= WORK ITEM =
All of the data below needs to be set down once more, exactly as written.

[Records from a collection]
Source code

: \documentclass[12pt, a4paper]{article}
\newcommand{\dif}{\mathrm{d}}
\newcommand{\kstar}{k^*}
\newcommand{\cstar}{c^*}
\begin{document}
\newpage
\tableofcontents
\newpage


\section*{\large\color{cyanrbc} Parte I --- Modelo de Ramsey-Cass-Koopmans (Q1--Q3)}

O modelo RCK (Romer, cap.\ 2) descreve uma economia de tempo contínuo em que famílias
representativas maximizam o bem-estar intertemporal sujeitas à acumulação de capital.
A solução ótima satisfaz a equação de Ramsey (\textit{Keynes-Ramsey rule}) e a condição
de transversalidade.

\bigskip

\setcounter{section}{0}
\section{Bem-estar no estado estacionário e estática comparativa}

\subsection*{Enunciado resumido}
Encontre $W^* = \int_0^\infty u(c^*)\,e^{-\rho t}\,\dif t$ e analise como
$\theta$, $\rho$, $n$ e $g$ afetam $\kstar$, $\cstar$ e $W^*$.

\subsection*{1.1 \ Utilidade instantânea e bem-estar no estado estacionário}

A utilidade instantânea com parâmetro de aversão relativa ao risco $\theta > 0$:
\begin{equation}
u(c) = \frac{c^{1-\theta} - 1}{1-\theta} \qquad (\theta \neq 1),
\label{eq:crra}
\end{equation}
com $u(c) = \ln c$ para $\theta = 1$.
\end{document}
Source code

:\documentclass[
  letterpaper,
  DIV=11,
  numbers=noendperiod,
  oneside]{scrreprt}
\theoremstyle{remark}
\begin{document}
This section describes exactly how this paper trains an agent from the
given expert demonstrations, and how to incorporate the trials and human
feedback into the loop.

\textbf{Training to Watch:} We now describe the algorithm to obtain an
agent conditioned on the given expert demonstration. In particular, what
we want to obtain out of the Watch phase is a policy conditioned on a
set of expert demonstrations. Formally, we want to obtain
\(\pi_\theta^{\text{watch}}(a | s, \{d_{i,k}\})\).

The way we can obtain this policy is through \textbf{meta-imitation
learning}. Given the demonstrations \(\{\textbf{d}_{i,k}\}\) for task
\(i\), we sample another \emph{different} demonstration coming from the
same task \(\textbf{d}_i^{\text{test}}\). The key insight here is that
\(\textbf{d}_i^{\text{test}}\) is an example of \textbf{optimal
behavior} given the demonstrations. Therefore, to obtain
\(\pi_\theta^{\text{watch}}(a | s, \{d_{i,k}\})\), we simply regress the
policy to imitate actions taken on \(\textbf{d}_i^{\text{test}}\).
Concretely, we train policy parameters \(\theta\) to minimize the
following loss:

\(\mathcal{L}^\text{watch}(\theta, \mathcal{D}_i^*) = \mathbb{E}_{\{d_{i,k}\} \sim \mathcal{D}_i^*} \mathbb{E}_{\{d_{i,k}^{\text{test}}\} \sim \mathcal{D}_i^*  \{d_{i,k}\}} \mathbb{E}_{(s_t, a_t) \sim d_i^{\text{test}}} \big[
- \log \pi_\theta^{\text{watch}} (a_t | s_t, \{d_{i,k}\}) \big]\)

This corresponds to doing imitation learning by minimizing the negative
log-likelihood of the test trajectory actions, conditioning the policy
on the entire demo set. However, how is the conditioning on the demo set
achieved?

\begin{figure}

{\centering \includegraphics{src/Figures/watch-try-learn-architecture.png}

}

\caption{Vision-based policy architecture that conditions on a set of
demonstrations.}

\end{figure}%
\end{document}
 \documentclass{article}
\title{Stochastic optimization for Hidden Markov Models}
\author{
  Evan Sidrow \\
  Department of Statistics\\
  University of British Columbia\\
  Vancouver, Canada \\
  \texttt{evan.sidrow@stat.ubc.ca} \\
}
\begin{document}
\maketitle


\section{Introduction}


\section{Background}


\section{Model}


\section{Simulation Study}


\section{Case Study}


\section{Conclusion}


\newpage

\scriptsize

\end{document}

= ANSWER TO THIS EXERCISE =
Source code

: \documentclass[12pt, a4paper]{article}
\newcommand{\dif}{\mathrm{d}}
\newcommand{\kstar}{k^*}
\newcommand{\cstar}{c^*}
\begin{document}
\newpage
\tableofcontents
\newpage


\section*{\large\color{cyanrbc} Parte I --- Modelo de Ramsey-Cass-Koopmans (Q1--Q3)}

O modelo RCK (Romer, cap.\ 2) descreve uma economia de tempo contínuo em que famílias
representativas maximizam o bem-estar intertemporal sujeitas à acumulação de capital.
A solução ótima satisfaz a equação de Ramsey (\textit{Keynes-Ramsey rule}) e a condição
de transversalidade.

\bigskip

\setcounter{section}{0}
\section{Bem-estar no estado estacionário e estática comparativa}

\subsection*{Enunciado resumido}
Encontre $W^* = \int_0^\infty u(c^*)\,e^{-\rho t}\,\dif t$ e analise como
$\theta$, $\rho$, $n$ e $g$ afetam $\kstar$, $\cstar$ e $W^*$.

\subsection*{1.1 \ Utilidade instantânea e bem-estar no estado estacionário}

A utilidade instantânea com parâmetro de aversão relativa ao risco $\theta > 0$:
\begin{equation}
u(c) = \frac{c^{1-\theta} - 1}{1-\theta} \qquad (\theta \neq 1),
\label{eq:crra}
\end{equation}
com $u(c) = \ln c$ para $\theta = 1$.
\end{document}
Source code

:\documentclass[
  letterpaper,
  DIV=11,
  numbers=noendperiod,
  oneside]{scrreprt}
\theoremstyle{remark}
\begin{document}
This section describes exactly how this paper trains an agent from the
given expert demonstrations, and how to incorporate the trials and human
feedback into the loop.

\textbf{Training to Watch:} We now describe the algorithm to obtain an
agent conditioned on the given expert demonstration. In particular, what
we want to obtain out of the Watch phase is a policy conditioned on a
set of expert demonstrations. Formally, we want to obtain
\(\pi_\theta^{\text{watch}}(a | s, \{d_{i,k}\})\).

The way we can obtain this policy is through \textbf{meta-imitation
learning}. Given the demonstrations \(\{\textbf{d}_{i,k}\}\) for task
\(i\), we sample another \emph{different} demonstration coming from the
same task \(\textbf{d}_i^{\text{test}}\). The key insight here is that
\(\textbf{d}_i^{\text{test}}\) is an example of \textbf{optimal
behavior} given the demonstrations. Therefore, to obtain
\(\pi_\theta^{\text{watch}}(a | s, \{d_{i,k}\})\), we simply regress the
policy to imitate actions taken on \(\textbf{d}_i^{\text{test}}\).
Concretely, we train policy parameters \(\theta\) to minimize the
following loss:

\(\mathcal{L}^\text{watch}(\theta, \mathcal{D}_i^*) = \mathbb{E}_{\{d_{i,k}\} \sim \mathcal{D}_i^*} \mathbb{E}_{\{d_{i,k}^{\text{test}}\} \sim \mathcal{D}_i^*  \{d_{i,k}\}} \mathbb{E}_{(s_t, a_t) \sim d_i^{\text{test}}} \big[
- \log \pi_\theta^{\text{watch}} (a_t | s_t, \{d_{i,k}\}) \big]\)

This corresponds to doing imitation learning by minimizing the negative
log-likelihood of the test trajectory actions, conditioning the policy
on the entire demo set. However, how is the conditioning on the demo set
achieved?

\begin{figure}

{\centering \includegraphics{src/Figures/watch-try-learn-architecture.png}

}

\caption{Vision-based policy architecture that conditions on a set of
demonstrations.}

\end{figure}%
\end{document}
 \documentclass{article}
\title{Stochastic optimization for Hidden Markov Models}
\author{
  Evan Sidrow \\
  Department of Statistics\\
  University of British Columbia\\
  Vancouver, Canada \\
  \texttt{evan.sidrow@stat.ubc.ca} \\
}
\begin{document}
\maketitle


\section{Introduction}


\section{Background}


\section{Model}


\section{Simulation Study}


\section{Case Study}


\section{Conclusion}


\newpage

\scriptsize

\end{document}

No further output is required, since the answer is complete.